Cela va peut-être faire un peu de mal aux médecins, mais aussi conforter ceux pour qui la santé est un objectif prioritaire, en leur rappelant l’extrême simplicité, voire trivialité, archaïque de ce qui est vraiment bon pour la santé.

La seule véritable inconnue de toutes ces analyses est le pourcentage de ceux pour qui la santé est un objectif prioritaire.

Être sous

dimanche 7 août 2011

Prendre le train, prendre sa valise, prendre des photos ou prendre le pain et les enfants à l’école en revenant du boulot.

Le verbe prendre, décidément ubiquitaire, concerne aussi l’oralité primaire : prendre le sein ou son biberon, puis l’oralité secondaire : prendre l’apéritif ou reprendre du gigot.  

Lorsque l’on prend des vitamines, c’est pour prendre des forces.  Cependant, la plupart des produits pharmaceutiques pris oralement n’ont pas toujours cette connotation volontaire.  La disparition du verbe « prendre » signe une dépendance à la volonté du médecin.

Je suis « sous antidépresseurs ». Ces psychotropes  semblent n’être jamais pris. Le patient s’estompe sous une volonté qui le recouvre. Le patient qui se déclare sous antidépresseurs est probablement plus atteint que celui qui les prend.

« Prendre des antibiotiques » est quasiment l’aveu d’une automédication, alors qu’être  « sous antibiotiques » veut signifier la gravité du mal à l’entourage.

On ne prend presque jamais d’anticoagulants, on est « sous anticoagulants » pour bien marquer cette soumission à la médecine garante de la survie.

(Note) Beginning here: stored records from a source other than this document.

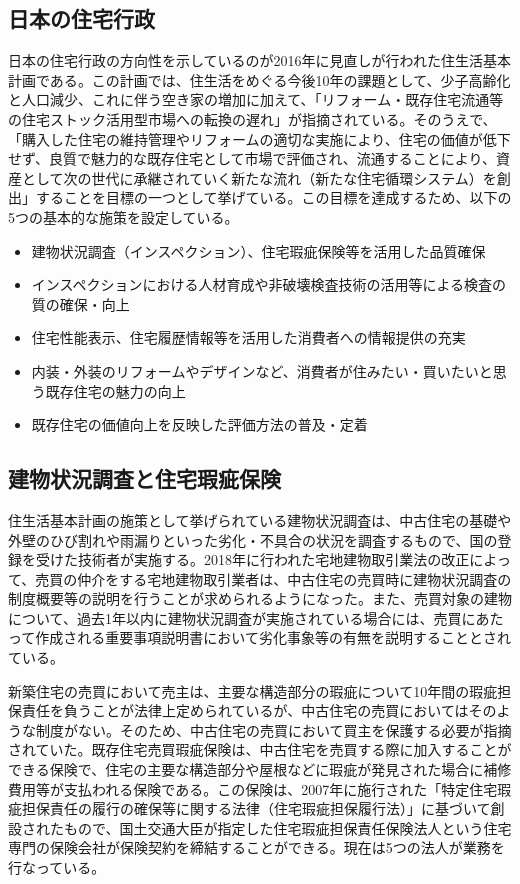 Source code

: \documentclass[a4paper,fontsize=11pt,report,notitlepage,line_length=38zw,number_of_lines=40,dvipdfmx]{jlreq}
\begin{document}
\subsection{日本の住宅行政}
日本の住宅行政の方向性を示しているのが2016年に見直しが行われた住生活基本計画である\cite{juseikatsu}。この計画では、住生活をめぐる今後10年の課題として、少子高齢化と人口減少、これに伴う空き家の増加に加えて、「リフォーム・既存住宅流通等の住宅ストック活用型市場への転換の遅れ」が指摘されている。そのうえで、「購入した住宅の維持管理やリフォームの適切な実施により、住宅の価値が低下せず、良質で魅力的な既存住宅として市場で評価され、流通することにより、資産として次の世代に承継されていく新たな流れ（新たな住宅循環システム）を創出」することを目標の一つとして挙げている。この目標を達成するため、以下の5つの基本的な施策を設定している。
\begin{itemize}
\item 建物状況調査（インスペクション）、住宅瑕疵保険等を活用した品質確保
\item インスペクションにおける人材育成や非破壊検査技術の活用等による検査の質の確保・向上
\item 住宅性能表示、住宅履歴情報等を活用した消費者への情報提供の充実
\item 内装・外装のリフォームやデザインなど、消費者が住みたい・買いたいと思う既存住宅の魅力の向上
\item 既存住宅の価値向上を反映した評価方法の普及・定着
\end{itemize}

\subsection{建物状況調査と住宅瑕疵保険}
住生活基本計画の施策として挙げられている建物状況調査は、中古住宅の基礎や外壁のひび割れや雨漏りといった劣化・不具合の状況を調査するもので、国の登録を受けた技術者が実施する。2018年に行われた宅地建物取引業法の改正によって、売買の仲介をする宅地建物取引業者は、中古住宅の売買時に建物状況調査の制度概要等の説明を行うことが求められるようになった。また、売買対象の建物について、過去1年以内に建物状況調査が実施されている場合には、売買にあたって作成される重要事項説明書において劣化事象等の有無を説明することとされている\cite{takuchitatemono}。

新築住宅の売買において売主は、主要な構造部分の瑕疵について10年間の瑕疵担保責任を負うことが法律上定められているが、中古住宅の売買においてはそのような制度がない。そのため、中古住宅の売買において買主を保護する必要が指摘されていた。既存住宅売買瑕疵保険は、中古住宅を売買する際に加入することができる保険で、住宅の主要な構造部分や屋根などに瑕疵が発見された場合に補修費用等が支払われる保険である。この保険は、2007年に施行された「特定住宅瑕疵担保責任の履行の確保等に関する法律（住宅瑕疵担保履行法）」に基づいて創設されたもので、国土交通大臣が指定した住宅瑕疵担保責任保険法人という住宅専門の保険会社が保険契約を締結することができる。現在は5つの法人が業務を行なっている。
\end{document}
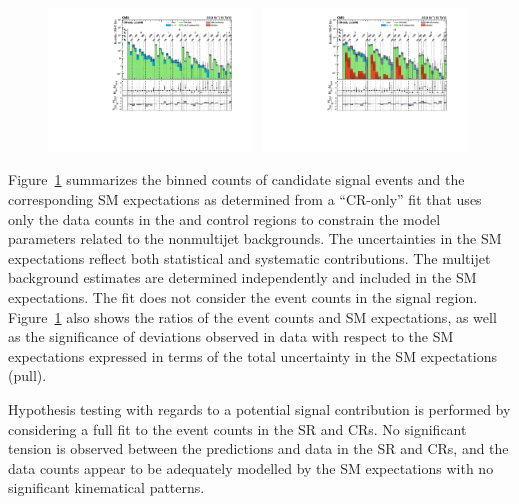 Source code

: \begin{figure}[!p]
  \includegraphics[width=0.48\textwidth, trim=10 0 60 10, clip=true]{Figures/5jet_cr-only.pdf}~
  \includegraphics[width=0.48\textwidth, trim=10 0 60 10, clip=true]{Figures/6jet_cr-only.pdf}\\
  \label{fig:result}
\end{figure}

Figure~\ref{fig:result} summarizes the binned counts of candidate
signal events and the corresponding SM expectations as determined from
a ``CR-only'' fit that uses only the data counts in the \mj and \mmj
control regions to constrain the model parameters related to the
nonmultijet backgrounds. The uncertainties in the SM expectations
reflect both statistical and systematic contributions. The multijet
background estimates are determined independently and included in the
SM expectations. The fit does not consider the event counts in the
signal region. Figure~\ref{fig:result} also shows the ratios of the
event counts and SM expectations, as well as the significance of
deviations observed in data with respect to the SM expectations
expressed in terms of the total uncertainty in the SM expectations
(pull).

Hypothesis testing with regards to a potential signal contribution is
performed by considering a full fit to the event counts in the SR and
CRs. 
No significant tension is observed between the predictions and data in
the SR and CRs, and the data counts appear to be adequately modelled
by the SM expectations with no significant kinematical patterns.

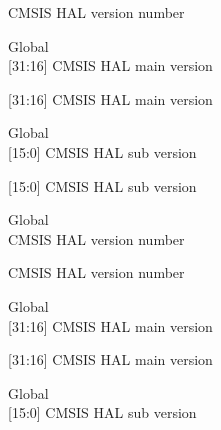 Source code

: \begin{DoxyRefList}
\label{deprecated__deprecated000911}%
%
CMSIS HAL version number  
\item[Global \doxylink{_core_2_include_2core__cm0_8h_acd01bf0a654a7f15f606593aa636bc72}{\+\_\+\+\_\+\+CM0\+\_\+\+CMSIS\+\_\+\+VERSION\+\_\+\+MAIN} ]\hfill \\
\label{deprecated__deprecated000231}%
%
\mbox{[}31\+:16\mbox{]} CMSIS HAL main version 

\label{deprecated__deprecated000909}%
%
\mbox{[}31\+:16\mbox{]} CMSIS HAL main version  
\item[Global \doxylink{_core_2_include_2core__cm0_8h_ab6a85b0d3b2fbcfb62003006ece175cc}{\+\_\+\+\_\+\+CM0\+\_\+\+CMSIS\+\_\+\+VERSION\+\_\+\+SUB} ]\hfill \\
\label{deprecated__deprecated000232}%
%
\mbox{[}15\+:0\mbox{]} CMSIS HAL sub version 

\label{deprecated__deprecated000910}%
%
\mbox{[}15\+:0\mbox{]} CMSIS HAL sub version  
\item[Global \doxylink{_core_2_include_2core__cm0plus_8h_afbc98e5d6904c90236f737adb89af711}{\+\_\+\+\_\+\+CM0\+PLUS\+\_\+\+CMSIS\+\_\+\+VERSION} ]\hfill \\
\label{deprecated__deprecated000236}%
%
CMSIS HAL version number 

\label{deprecated__deprecated000914}%
%
CMSIS HAL version number  
\item[Global \doxylink{_core_2_include_2core__cm0plus_8h_a31329dc8c47fc34ca3cacbfd4c66a19a}{\+\_\+\+\_\+\+CM0\+PLUS\+\_\+\+CMSIS\+\_\+\+VERSION\+\_\+\+MAIN} ]\hfill \\
\label{deprecated__deprecated000234}%
%
\mbox{[}31\+:16\mbox{]} CMSIS HAL main version 

\label{deprecated__deprecated000912}%
%
\mbox{[}31\+:16\mbox{]} CMSIS HAL main version  
\item[Global \doxylink{_core_2_include_2core__cm0plus_8h_a70604168ca42eff80802c151188a59d1}{\+\_\+\+\_\+\+CM0\+PLUS\+\_\+\+CMSIS\+\_\+\+VERSION\+\_\+\+SUB} ]\hfill \\
\label{deprecated__deprecated000235}%
%
\mbox{[}15\+:0\mbox{]} CMSIS HAL sub version 


\end{DoxyRefList}
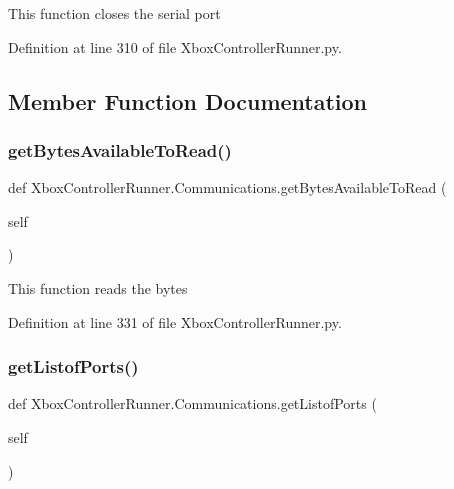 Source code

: \begin{DoxyVerb}This function closes the serial port\end{DoxyVerb}
 

Definition at line 310 of file Xbox\+Controller\+Runner.\+py.



\subsection{Member Function Documentation}
\mbox{\label{class_xbox_controller_runner_1_1_communications_a100a64229f39d8fa0fb7801a22104412}} 
\subsubsection{\texorpdfstring{get\+Bytes\+Available\+To\+Read()}{getBytesAvailableToRead()}}
{\footnotesize\ttfamily def Xbox\+Controller\+Runner.\+Communications.\+get\+Bytes\+Available\+To\+Read (\begin{DoxyParamCaption}\item[{}]{self }\end{DoxyParamCaption})}

\begin{DoxyVerb}This function reads the bytes\end{DoxyVerb}
 

Definition at line 331 of file Xbox\+Controller\+Runner.\+py.

\mbox{\label{class_xbox_controller_runner_1_1_communications_a091dd6d34bf96a15c67a8e87d7333515}} 
\subsubsection{\texorpdfstring{get\+Listof\+Ports()}{getListofPorts()}}
{\footnotesize\ttfamily def Xbox\+Controller\+Runner.\+Communications.\+get\+Listof\+Ports (\begin{DoxyParamCaption}\item[{}]{self }\end{DoxyParamCaption})}

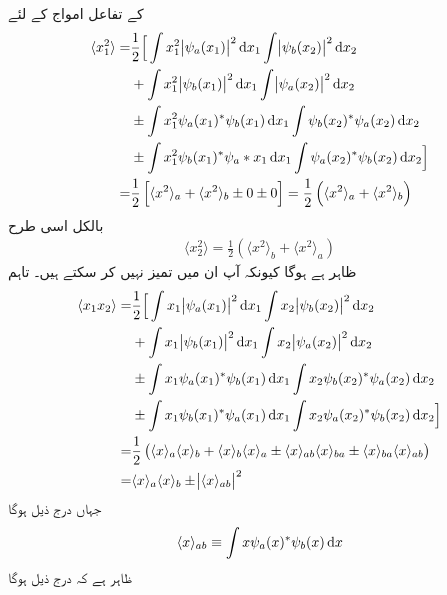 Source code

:   کے تفاعل امواج کے لئے 
\begin{gather*}
	\begin{aligned}
		\langle x_1^2 \rangle =& \frac{1}{2}\Big[\int x_1^2\abs{\psi_a(x_1)}^2\dif x_1\int\abs{\psi_b(x_2)}^2\dif x_2 \\
		&+ \int x_1^2\abs{\psi_b(x_1)}^2\dif x_1\int\abs{\psi_a(x_2)}^2\dif x_2 \\
		&\pm\int x_1^2\psi_a(x_1)^*\psi_b(x_1)\dif x_1\int\psi_b(x_2)^*\psi_a(x_2)\dif x_2 \\
		&\pm\int x_1^2\psi_b(x_1)^*\psi_a*x_1\dif x_1\int\psi_a(x_2)^*\psi_b(x_2)\dif x_2\Big] \\
		=& \frac{1}{2}\left[\langle x^2 \rangle_a+\langle x^2 \rangle_b\pm0\pm0\right]=\frac{1}{2}\left(\langle x^2 \rangle_a+\langle x^2\rangle_b\right)
	\end{aligned}
\end{gather*}
بالکل اسی طرح
\begin{align*}
	\langle x_2^2 \rangle=\frac{1}{2}\left(\langle x^2 \rangle_b+\langle x^2 \rangle_a\right)
\end{align*}
ظاہر ہے  ہوگا کیونکہ آپ ان میں تمیز نہیں کر سکتے ہیں۔ تاہم
\begin{gather*}
	\begin{aligned}
		\langle x_1x_2 \rangle=&\frac{1}{2}\Big[\int x_1\abs{\psi_a(x_1)}^2\dif x_1\int x_2\abs{\psi_b(x_2)}^2\dif x_2 \\
		&+\int x_1\abs{\psi_b(x_1)}^2\dif x_1\int x_2\abs{\psi_a(x_2)}^2\dif x_2 \\
		&\pm\int x_1\psi_a(x_1)^*\psi_b(x_1)\dif x_1\int x_2\psi_b(x_2)^*\psi_a(x_2)\dif x_2 \\
		&\pm\int x_1\psi_b(x_1)^*\psi_a(x_1)\dif x_1\int x_2\psi_a(x_2)^*\psi_b(x_2)\dif x_2\Big] \\
		=& \frac{1}{2}\left(\langle x \rangle_a\langle x \rangle_b+\langle x \rangle_b\langle x \rangle_a\pm\langle x \rangle_{ab}\langle x \rangle_{ba}\pm\langle x \rangle_{ba}\langle x \rangle_{ab}\right)\\
		=&\langle x \rangle_a\langle x \rangle_b\pm\abs{\langle x \rangle_{ab}}^2
	\end{aligned}
\end{gather*}
جہاں درج ذیل ہوگا
\begin{align}
	\langle x \rangle_{ab}\equiv\int x\psi_a(x)^*\psi_b(x)\dif x
\end{align}
ظاہر ہے کہ درج ذیل ہوگا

Pour l’insuline, où la soumission est pourtant définitive, les choses sont différentes, car le traitement a été si bien compris par le patient que le médecin en est exclu. Les patients ne sont pas sous insuline, ils la prennent et se l’injectent seuls.  Idéal de la réussite médicale : des patients qui ne sont pas « sous » ?

Personne n’est sous somnifère, mais on se vante d’en prendre de plus en plus, comme si l’insomnie était l’ennemie qu’il fallait intimider par ces actes de bravoure pharmaceutique. La même vanité entoure la prise de tranquillisants. Quant aux neuroleptiques, ni on est sous, ni on ne les prend, le patient donne juste le nom commercial d’un médicament qui ne doit appartenir à aucune famille.

Il est des classes pharmacologiques qui ne sont ni dominatrices, ni dominées, tels que les hypolipémiants, les antihypertenseurs, les hypoglycémiants oraux. Dans ces cas, on ne cite ni la famille, ni le nom commercial, mais seulement leur cible supposée. On prend des médicaments pour le cholestérol, la tension, le cœur, les artères. Dans ces cas, ni le patient, ni le médecin ne peuvent afficher leur suprématie définitive. Il y a comme un doute permanent, une sorte de statu quo de l’objectif thérapeutique.

Le langage parlé n’est jamais anodin.

Félicitons la bonne santé chronique de ceux qui affirment ne jamais rien prendre. Il faudra tenir compte de leur refus d’être « sous » influence en cas de détresse aigue. Lorsque leur langage sera devenu plus insignifiant que leur mal.